Baisse de la part du bas-carbone dans les innovations 

Pourtant, le rythme des innovations ne serait pas assez dynamique. Un rapport de l’OCDE s’en inquiétait l’an dernier. Le nombre de brevets pour les technologies climatiques a augmenté beaucoup moins vite que les autres au cours de la décennie 2010, respectivement de 0,3 % contre 4,6 % par an depuis 2012. Résultat : la part des innovations bas-carbone sur l’ensemble des inventions régresse, passant de 12,6 % en 2010 à 9 % en 2020. Exception faite des batteries, tout le secteur est touché, des énergies renouvelables aux mini-réseaux électriques en passant par le transport.

Or, au regard des préoccupations croissantes sur l'environnement, de la signature de l'accord de Paris en 2015, la tendance a de quoi surprendre.

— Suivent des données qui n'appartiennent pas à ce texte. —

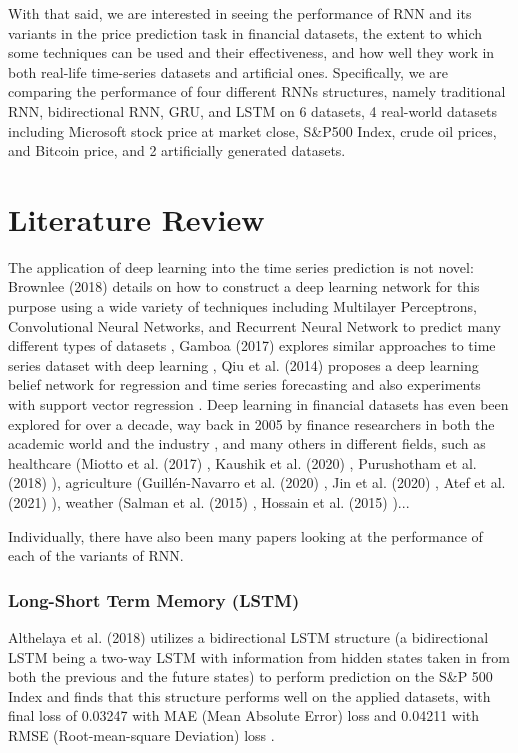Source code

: \documentclass[letterpaper, 10 pt, conference]{ieeeconf}  %
\begin{document}
    With that said, we are interested in seeing the performance of RNN and its variants in the price prediction task in financial datasets, the extent to which some techniques can be used and their effectiveness, and how well they work in both real-life time-series datasets and artificial ones. Specifically, we are comparing the performance of four different RNNs structures, namely traditional RNN, bidirectional RNN, GRU, and LSTM on 6 datasets, 4 real-world datasets including Microsoft stock price at market close, S\&P500 Index, crude oil prices, and Bitcoin price, and 2 artificially generated datasets.

\section{Literature Review}
    The application of deep learning into the time series prediction is not novel: Brownlee (2018) details on how to construct a deep learning network for this purpose using a wide variety of techniques including Multilayer Perceptrons, Convolutional Neural Networks, and Recurrent Neural Network to predict many different types of datasets \cite{brownlee2018}, Gamboa (2017) explores similar approaches to time series dataset with deep learning \cite{gamboa2017deep}, Qiu et al. (2014) proposes a deep learning belief network for regression and time series forecasting and also experiments with support vector regression \cite{7015739}. Deep learning in financial datasets has even been explored for over a decade, way back in 2005 by finance researchers in both the academic world and the industry \cite{SEZER2020106181}, and many others in different fields, such as healthcare (Miotto et al. (2017) \cite{10.1093/bib/bbx044}, Kaushik et al. (2020) \cite{10.3389/fdata.2020.00004}, Purushotham et al. (2018) \cite{PURUSHOTHAM2018112}), agriculture (Guillén-Navarro et al. (2020) \cite{navarro2020}, Jin et al. (2020) \cite{s20051334}, Atef et al. (2021) \cite{9531929}), weather (Salman et al. (2015) \cite{7415154}, Hossain et al. (2015) \cite{7280812})...

    Individually, there have also been many papers looking at the performance of each of the variants of RNN.
    \subsubsection{Long-Short Term Memory (LSTM)}
        Althelaya et al. (2018) utilizes a bidirectional LSTM structure (a bidirectional LSTM being a two-way LSTM with information from hidden states taken in from both the previous and the future states) to perform prediction on the S\&P 500 Index and finds that this structure performs well on the applied datasets, with final loss of 0.03247 with MAE (Mean Absolute Error) loss and 0.04211 with RMSE (Root-mean-square Deviation) loss \cite{8355458}. 
\end{document}
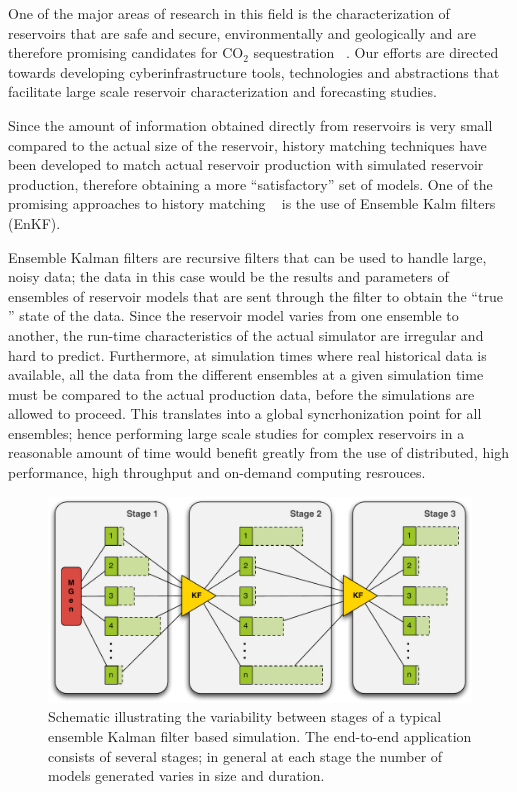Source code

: \documentclass[conference,final]{IEEEtran}
\begin{document}
One of the major areas of research in this field is the characterization of reservoirs that are safe and secure, environmentally 
and geologically and are therefore promising candidates for CO$_2$ sequestration ~\cite{GeoRPT,Luigi}. Our efforts are directed 
towards developing cyberinfrastructure tools, technologies and abstractions that facilitate large scale reservoir characterization 
and forecasting studies.

Since the amount of information obtained directly from reservoirs is very small compared to the actual size of the reservoir, 
history matching techniques have been developed to match actual reservoir production with simulated reservoir production, 
therefore obtaining a more ``satisfactory'' set of models. One of the promising approaches to history matching ~\cite{KalmanPaper, 
DO2007, LiEnKF07, DO2006} is the use of Ensemble Kalm filters (EnKF).

Ensemble Kalman filters are recursive filters that can be used to handle large, noisy data; the data in this case would be the 
results and parameters of ensembles of reservoir models that are sent through the filter to obtain the ``true '' state of the 
data. Since the reservoir model varies from one ensemble to another, the run-time characteristics of the actual simulator are 
irregular and hard to predict. Furthermore, at simulation times where real historical data is available,
all the data from the different ensembles at a given simulation time must be compared to the actual production data, before the 
simulations are allowed to proceed. This translates into a global syncrhonization point for all ensembles; hence performing large 
scale studies for complex reservoirs in a reasonable amount of time would benefit greatly from the use of distributed, high 
performance, high throughput and on-demand computing resrouces.

\begin{figure}
\begin{center}
\includegraphics*[scale=0.33,angle=0]{figures/3StageKalmanFilter}
\end{center}
\caption{Schematic illustrating the variability between stages of a typical
  ensemble Kalman filter based simulation. The end-to-end
  application consists of several stages; in general at each stage the
  number of models generated varies in size and duration.}
\label{fig:irregular_execution}
\end{figure}
\end{document}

Plusieurs hypothèses peuvent l’expliquer.« Les prix du pétrole ont été assez faibles durant la dernière décennie », note Mohamed Bahlali, chargé de recherche en économie à l'Université Paris-Dauphine. Et dans ce cas, « les entreprises sont moins incitées à innover pour réduire leur dépendance aux énergies fossiles. » La deuxième explication « serait davantage liée aux politiques climatiques. On a observé un ralentissement durant la dernière décennie. Par exemple, c'est autour des années 2010 que les tarifs de rachat d'électricité renouvelable ont été réduits en Europe, y compris pour le photovoltaïque. »

Pari sur des technologies non matures

Toujours en ce qui concerne le photovoltaïque, la mainmise de la Chine sur le secteur a réduit la concurrence à la portion congrue. Des entreprises en difficulté, voire en faillite, ne constituent pas un bon terreau pour l’innovation. Or, les politiques d’atténuation du réchauffement climatique ont fait le pari de la technologie. Les analyses de l'Agence Internationale de l’énergie suggèrent que les objectifs climatiques ne pourront pas être atteints en déployant uniquement les technologies existantes. 35 % des réductions d'émissions nécessaires d'ici à 2050 seraient liées à des technologies qui ne sont pas encore matures. Signe que des progrès ont néanmoins été réalisés, en 2021, l'Agence internationale de l’énergie estimait cette part à 50 %.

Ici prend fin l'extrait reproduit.